ADP-ribosylation and ubiquitination both require a nucleophile to correspondingly attack NAD+ or E2~Ub. ADP-ribosylation of Ub only occurs when Ub is released from E2–Ub as demonstrated by our assays with UbcH5B C85S–Ub and UbcH5B C85K–Ub. The carbonyl carbon is susceptible to nucleophilic attack, including by water, in the oxyester and thioester but not the amide, suggesting that the reactivity of the carbonyl carbon is important. We postulate that ADPr-Ub formation proceeds via one of two scenarios. In the first scenario, the RING-bound E2~Ub is hydrolyzed, thereby releasing the Gly76 carboxylate group, which, in turn, functions as a nucleophile in the ADP-ribosylation reaction. Gly76 is ADP-ribosylated because of its close proximity with NAD+ bound to the DTC domain. In the second scenario, NAD+ is first hydrolyzed into nicotinamide and ADP-ribose, and the ribose O1′ then attacks the thioester bond.
We show that Deltex RD domains have dual activity. DTX1 and DTX2 are active E3 ligases in autoubiquitination assays, and existing literature shows that Deltex proteins are active in ubiquitinating substrates such as MEKK1 (mitogen-activated protein kinase kinase kinase 1) (33) and histones (9, 34, 35).
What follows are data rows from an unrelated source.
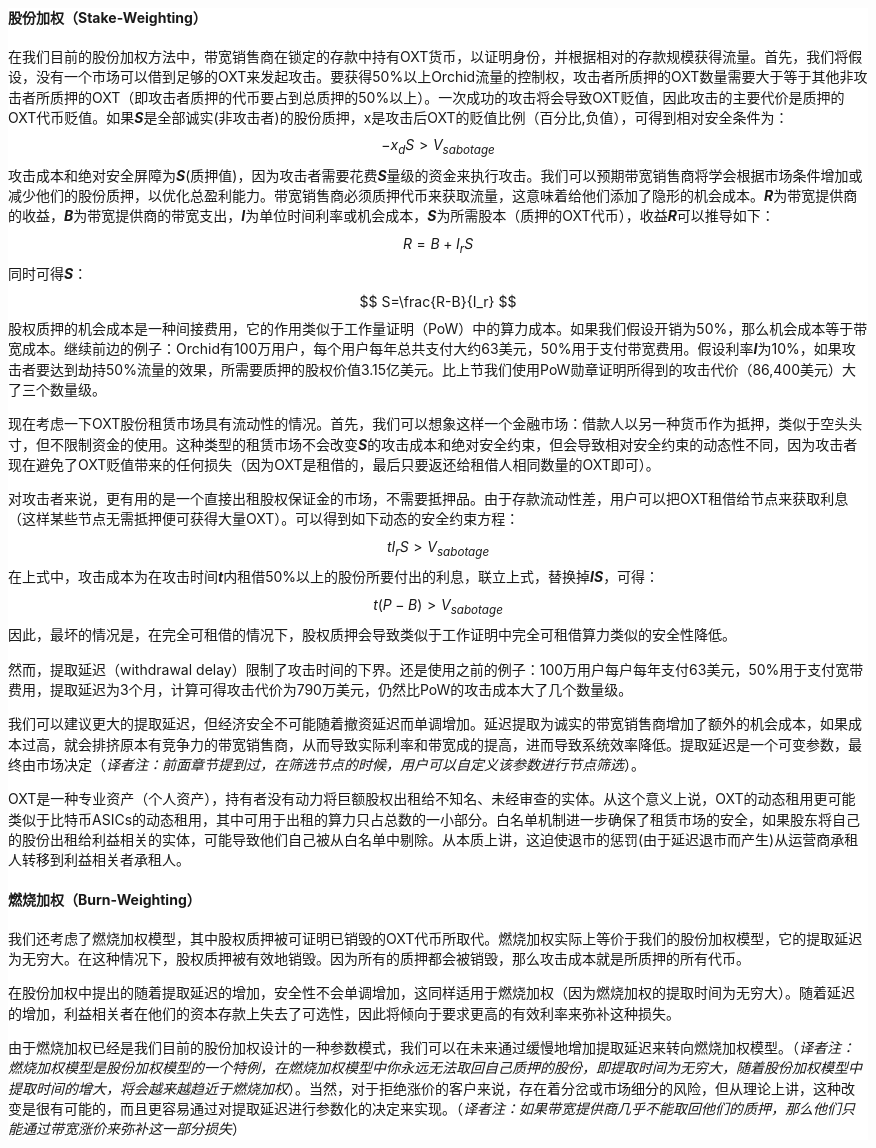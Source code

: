#### 股份加权（Stake-Weighting）

在我们目前的股份加权方法中，带宽销售商在锁定的存款中持有OXT货币，以证明身份，并根据相对的存款规模获得流量。首先，我们将假设，没有一个市场可以借到足够的OXT来发起攻击。要获得50%以上Orchid流量的控制权，攻击者所质押的OXT数量需要大于等于其他非攻击者所质押的OXT（即攻击者质押的代币要占到总质押的50%以上）。一次成功的攻击将会导致OXT贬值，因此攻击的主要代价是质押的OXT代币贬值。如果***S***是全部诚实(非攻击者)的股份质押，x是攻击后OXT的贬值比例（百分比,负值），可得到相对安全条件为：
$$
-x_dS>V_{sabotage}
$$
攻击成本和绝对安全屏障为***S***(质押值)，因为攻击者需要花费***S***量级的资金来执行攻击。我们可以预期带宽销售商将学会根据市场条件增加或减少他们的股份质押，以优化总盈利能力。带宽销售商必须质押代币来获取流量，这意味着给他们添加了隐形的机会成本。***R***为带宽提供商的收益，***B***为带宽提供商的带宽支出，***I***为单位时间利率或机会成本，***S***为所需股本（质押的OXT代币），收益***R***可以推导如下：
$$
R=B+I_rS
$$
同时可得***S***：
$$
S=\frac{R-B}{I_r}
$$
股权质押的机会成本是一种间接费用，它的作用类似于工作量证明（PoW）中的算力成本。如果我们假设开销为50%，那么机会成本等于带宽成本。继续前边的例子：Orchid有100万用户，每个用户每年总共支付大约63美元，50%用于支付带宽费用。假设利率***I***为10%，如果攻击者要达到劫持50%流量的效果，所需要质押的股权价值3.15亿美元。比上节我们使用PoW勋章证明所得到的攻击代价（86,400美元）大了三个数量级。

现在考虑一下OXT股份租赁市场具有流动性的情况。首先，我们可以想象这样一个金融市场：借款人以另一种货币作为抵押，类似于空头头寸，但不限制资金的使用。这种类型的租赁市场不会改变***S***的攻击成本和绝对安全约束，但会导致相对安全约束的动态性不同，因为攻击者现在避免了OXT贬值带来的任何损失（因为OXT是租借的，最后只要返还给租借人相同数量的OXT即可）。

对攻击者来说，更有用的是一个直接出租股权保证金的市场，不需要抵押品。由于存款流动性差，用户可以把OXT租借给节点来获取利息（这样某些节点无需抵押便可获得大量OXT）。可以得到如下动态的安全约束方程：
$$
tI_rS>V_{sabotage}
$$
在上式中，攻击成本为在攻击时间***t***内租借50%以上的股份所要付出的利息，联立上式，替换掉***IS***，可得：
$$
t(P-B)>V_{sabotage}
$$
因此，最坏的情况是，在完全可租借的情况下，股权质押会导致类似于工作证明中完全可租借算力类似的安全性降低。

然而，提取延迟（withdrawal delay）限制了攻击时间的下界。还是使用之前的例子：100万用户每户每年支付63美元，50%用于支付宽带费用，提取延迟为3个月，计算可得攻击代价为790万美元，仍然比PoW的攻击成本大了几个数量级。

我们可以建议更大的提取延迟，但经济安全不可能随着撤资延迟而单调增加。延迟提取为诚实的带宽销售商增加了额外的机会成本，如果成本过高，就会排挤原本有竞争力的带宽销售商，从而导致实际利率和带宽成的提高，进而导致系统效率降低。提取延迟是一个可变参数，最终由市场决定（*译者注：前面章节提到过，在筛选节点的时候，用户可以自定义该参数进行节点筛选*）。

OXT是一种专业资产（个人资产），持有者没有动力将巨额股权出租给不知名、未经审查的实体。从这个意义上说，OXT的动态租用更可能类似于比特币ASICs的动态租用，其中可用于出租的算力只占总数的一小部分。白名单机制进一步确保了租赁市场的安全，如果股东将自己的股份出租给利益相关的实体，可能导致他们自己被从白名单中剔除。从本质上讲，这迫使退市的惩罚(由于延迟退市而产生)从运营商承租人转移到利益相关者承租人。

#### 燃烧加权（Burn-Weighting）

我们还考虑了燃烧加权模型，其中股权质押被可证明已销毁的OXT代币所取代。燃烧加权实际上等价于我们的股份加权模型，它的提取延迟为无穷大。在这种情况下，股权质押被有效地销毁。因为所有的质押都会被销毁，那么攻击成本就是所质押的所有代币。

在股份加权中提出的随着提取延迟的增加，安全性不会单调增加，这同样适用于燃烧加权（因为燃烧加权的提取时间为无穷大）。随着延迟的增加，利益相关者在他们的资本存款上失去了可选性，因此将倾向于要求更高的有效利率来弥补这种损失。

由于燃烧加权已经是我们目前的股份加权设计的一种参数模式，我们可以在未来通过缓慢地增加提取延迟来转向燃烧加权模型。（*译者注：燃烧加权模型是股份加权模型的一个特例，在燃烧加权模型中你永远无法取回自己质押的股份，即提取时间为无穷大，随着股份加权模型中提取时间的增大，将会越来越趋近于燃烧加权*）。当然，对于拒绝涨价的客户来说，存在着分岔或市场细分的风险，但从理论上讲，这种改变是很有可能的，而且更容易通过对提取延迟进行参数化的决定来实现。（*译者注：如果带宽提供商几乎不能取回他们的质押，那么他们只能通过带宽涨价来弥补这一部分损失*）
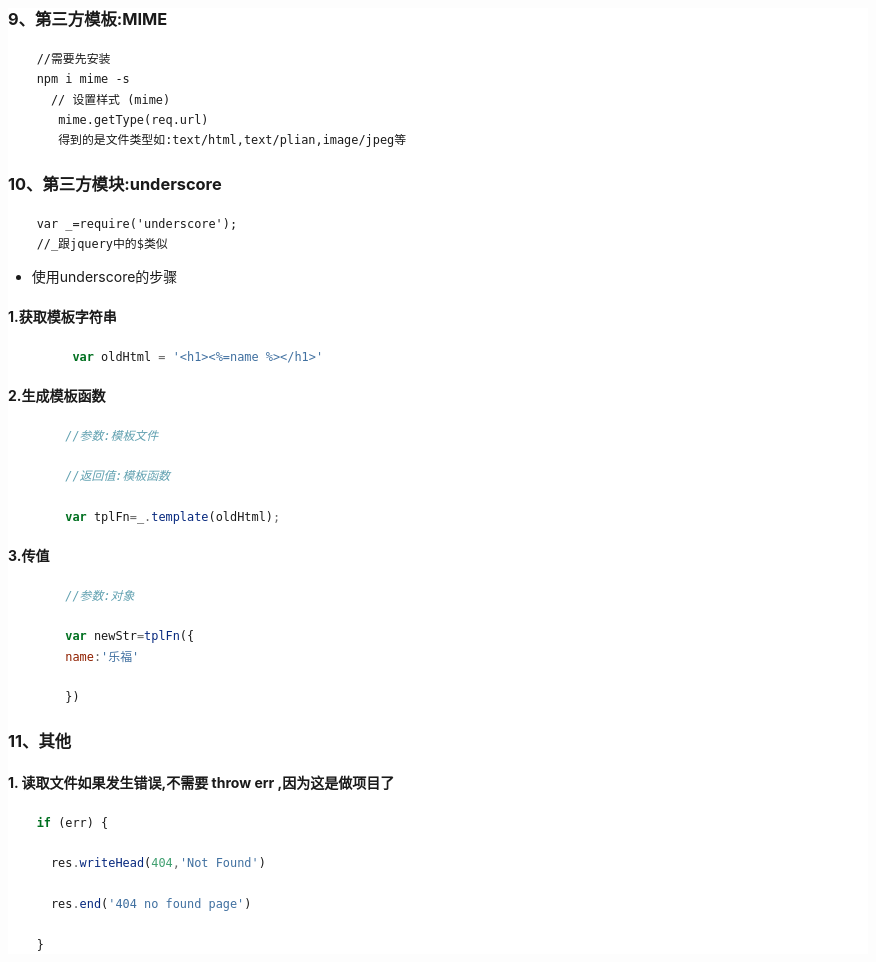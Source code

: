 ### 9、第三方模板:MIME

```JS
    //需要先安装 
    npm i mime -s
      // 设置样式 (mime)
       mime.getType(req.url)
       得到的是文件类型如:text/html,text/plian,image/jpeg等
```

### 10、第三方模块:underscore

```JS
    var _=require('underscore');
    //_跟jquery中的$类似
```

- 使用underscore的步骤
   
#### 1.获取模板字符串
```js
         var oldHtml = '<h1><%=name %></h1>'
```
#### 2.生成模板函数

```js
        //参数:模板文件
        
        //返回值:模板函数
        
        var tplFn=_.template(oldHtml);
```

#### 3.传值

```js
        //参数:对象
        
        var newStr=tplFn({
        name:'乐福'
           
        })

``` 
### 11、其他
#### 1. 读取文件如果发生错误,不需要 throw err ,因为这是做项目了

```js
    if (err) {
    
      res.writeHead(404,'Not Found')
    
      res.end('404 no found page')
    
    }
``` 

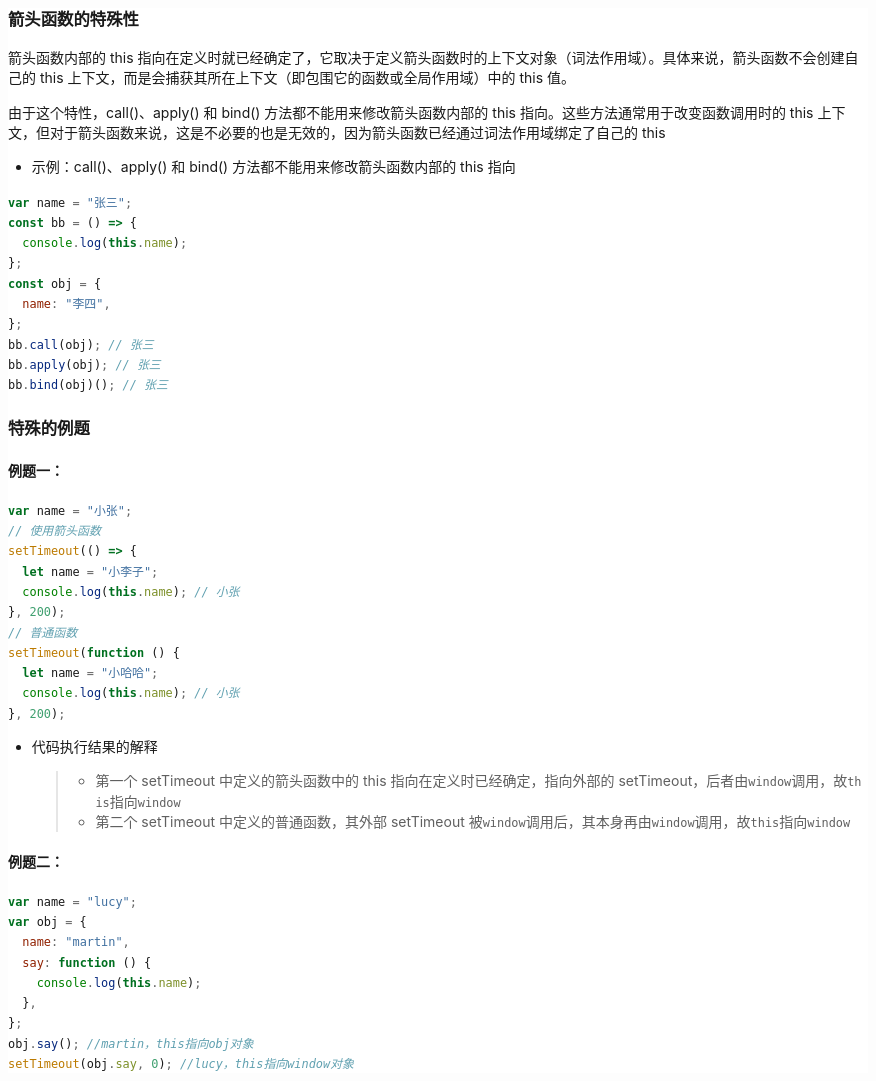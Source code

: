 ### 箭头函数的特殊性

箭头函数内部的 this 指向在定义时就已经确定了，它取决于定义箭头函数时的上下文对象（词法作用域）。具体来说，箭头函数不会创建自己的 this 上下文，而是会捕获其所在上下文（即包围它的函数或全局作用域）中的 this 值。

由于这个特性，call()、apply() 和 bind() 方法都不能用来修改箭头函数内部的 this 指向。这些方法通常用于改变函数调用时的 this 上下文，但对于箭头函数来说，这是不必要的也是无效的，因为箭头函数已经通过词法作用域绑定了自己的 this

- 示例：call()、apply() 和 bind() 方法都不能用来修改箭头函数内部的 this 指向

```js
var name = "张三";
const bb = () => {
  console.log(this.name);
};
const obj = {
  name: "李四",
};
bb.call(obj); // 张三
bb.apply(obj); // 张三
bb.bind(obj)(); // 张三
```

### 特殊的例题

#### 例题一：

```js
var name = "小张";
// 使用箭头函数
setTimeout(() => {
  let name = "小李子";
  console.log(this.name); // 小张
}, 200);
// 普通函数
setTimeout(function () {
  let name = "小哈哈";
  console.log(this.name); // 小张
}, 200);
```

- 代码执行结果的解释

  > - 第一个 setTimeout 中定义的箭头函数中的 this 指向在定义时已经确定，指向外部的 setTimeout，后者由`window`调用，故`this`指向`window`
  > - 第二个 setTimeout 中定义的普通函数，其外部 setTimeout 被`window`调用后，其本身再由`window`调用，故`this`指向`window`

#### 例题二：

```js
var name = "lucy";
var obj = {
  name: "martin",
  say: function () {
    console.log(this.name);
  },
};
obj.say(); //martin，this指向obj对象
setTimeout(obj.say, 0); //lucy，this指向window对象
```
It is therefore intriguing that these RING E3 ligases also ADP-ribosylate Ub on Gly76, thereby preventing ubiquitination. While this dual activity seems counterintuitive, it might serve as an autoinhibitory mechanism to quench ligase activity. Our work and the DTX3L/PARP9 study (9) both show that NAD+ concentrations influence the switch between ubiquitination and ADP-ribosylation of Ub in vitro. However, understanding the full extent of this dual activity and its regulation requires further study.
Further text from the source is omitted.